Maybe I my motherboard is bottle necking me? That just doesn't seem to make much sense eather.
Is there maybe a faster way to read a file into an array?
thanks.
My 'script timer'
Records start and end time with millisecond resolution...Most importantly it's not a timer
#pragma once
#ifndef __Script_Timer__
#define __Script_Timer__
#include <sys/timeb.h>
extern "C"
{
struct Script_Timer
{
unsigned long milliseconds;
unsigned long seconds;
struct timeb start_t;
struct timeb end_t;
};
void End_ST(Script_Timer *This)
{
ftime(&This->end_t);
This->seconds = This->end_t.time - This->start_t.time;
This->milliseconds = (This->seconds * 1000) + (This->end_t.millitm - This->start_t.millitm);
}
void Start_ST(Script_Timer *This)
{
ftime(&This->start_t);
}
}
#endif
Read buffer thing
char face = 0;
char comp = 0;
char nutz = 0;
for(int i=0;i<(_length*sizeof(char));++i)
{
face = buffer[i];
if(face == comp)
nutz = (face + comp)/i;
comp++;
}
Transfers from or to main memory run at speeds of gigabytes per second.

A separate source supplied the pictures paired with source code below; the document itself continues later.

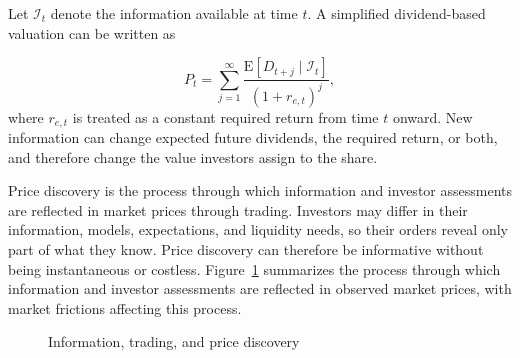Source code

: Let \(\mathcal{I}_t\) denote the information available at time \(t\). A simplified dividend-based valuation can be written as

\begin{equation}
P_t
=
\sum_{j=1}^{\infty}
\frac{\mathrm{E}[D_{t+j}\mid\mathcal{I}_t]}
{(1+r_{e,t})^j},
\label{eq:ch9-information-price}
\end{equation}
where \(r_{e,t}\) is treated as a constant required return from time \(t\) onward. New information can change expected future dividends, the required return, or both, and therefore change the value investors assign to the share.

Price discovery is the process through which information and investor assessments are reflected in market prices through trading. Investors may differ in their information, models, expectations, and liquidity needs, so their orders reveal only part of what they know. Price discovery can therefore be informative without being instantaneous or costless. Figure~\ref{fig:ch9-price-discovery} summarizes
the process through which information and investor
assessments are reflected in observed market prices,
with market frictions affecting this process.


\begin{figure}[H]

\centering


\caption{Information, trading, and price discovery}
\label{fig:ch9-price-discovery}
\end{figure}

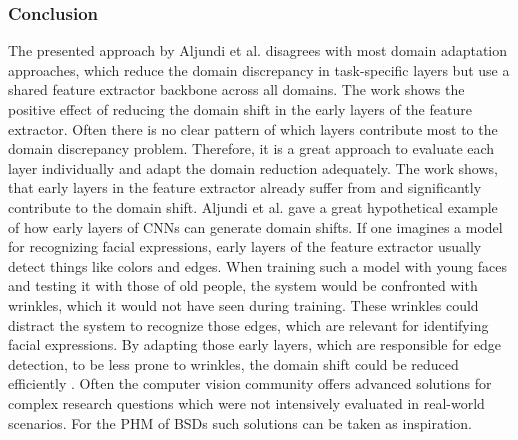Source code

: \subsubsection{Conclusion}
The presented approach by Aljundi et al. \cite{Aljundi2016} disagrees with most domain adaptation approaches, which reduce the domain discrepancy in task-specific layers but use a shared feature extractor backbone across all domains. The work shows the positive effect of reducing the domain shift in the early layers of the feature extractor. Often there is no clear pattern of which layers contribute most to the domain discrepancy problem. Therefore, it is a great approach to evaluate each layer individually and adapt the domain reduction adequately. The work shows, that early layers in the feature extractor already suffer from and significantly contribute to the domain shift. Aljundi et al. \cite{Aljundi2016} gave a great hypothetical example of how early layers of CNNs can generate domain shifts. If one imagines a model for recognizing facial expressions, early layers of the feature extractor usually detect things like colors and edges. When training such a model with young faces and testing it with those of old people, the system would be confronted with wrinkles, which it would not have seen during training. These wrinkles could distract the system to recognize those edges, which are relevant for identifying facial expressions. By adapting those early layers, which are responsible for edge detection, to be less prone to wrinkles, the domain shift could be reduced efficiently \cite{Aljundi2016}. Often the computer vision community offers advanced solutions for complex research questions which were not intensively evaluated in real-world scenarios. For the PHM of BSDs such solutions can be taken as inspiration.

Inside the CPU data flows even faster. It is not surprising that, whatever you do at the software side, the hard drive itself remains the bottleneck.
Here are some numbers from my system, using PerformanceTest 7.0:
hard disk: Samsung HD103SI 5400 rpm: sequential read/write at 80 MB/s
memory: 3 * 2 GB at 400 MHz DDR3: read/write around 2.2 GB/s
So if your system is a bit older than mine, a hard drive speed of 50 MB/s is not surprising. The connection to the drive (IDE/SATA) is not all that relevant; it's mainly about the number of bits passing the drive heads per second, purely a hardware thing.
Another thing to keep in mind is your OS's filesystem cache. It could be that the second time round, the hard drive isn't accessed at all.
The 180 MB/s memory read speed that you mention in your comment does seem a bit on the low side, but that may well depend on the exact code. Your CPU's caches come into play here. Maybe you could post the code you used to measure this?
The FILE* API uses buffered streams, so even if you read byte by byte, the API internally reads buffer by buffer. So your comparison will not make a big difference.
The low level IO API (open, read, write, close) is unbuffered, so using this one will make a difference.
It may also be faster for you, if you do not need the automatic buffering of the FILE* API!
I've done some tests on this, and after a certain point, the effect of increased buffer size goes down the bigger the buffer. There is usually an optimum buffer size you can find with a bit of trial and error.
Note also that fread() (or more specifically the C or C++ I/O library) will probably be doing its own buffering. If your system suports it a plain read() may (or may not) be a bit faster.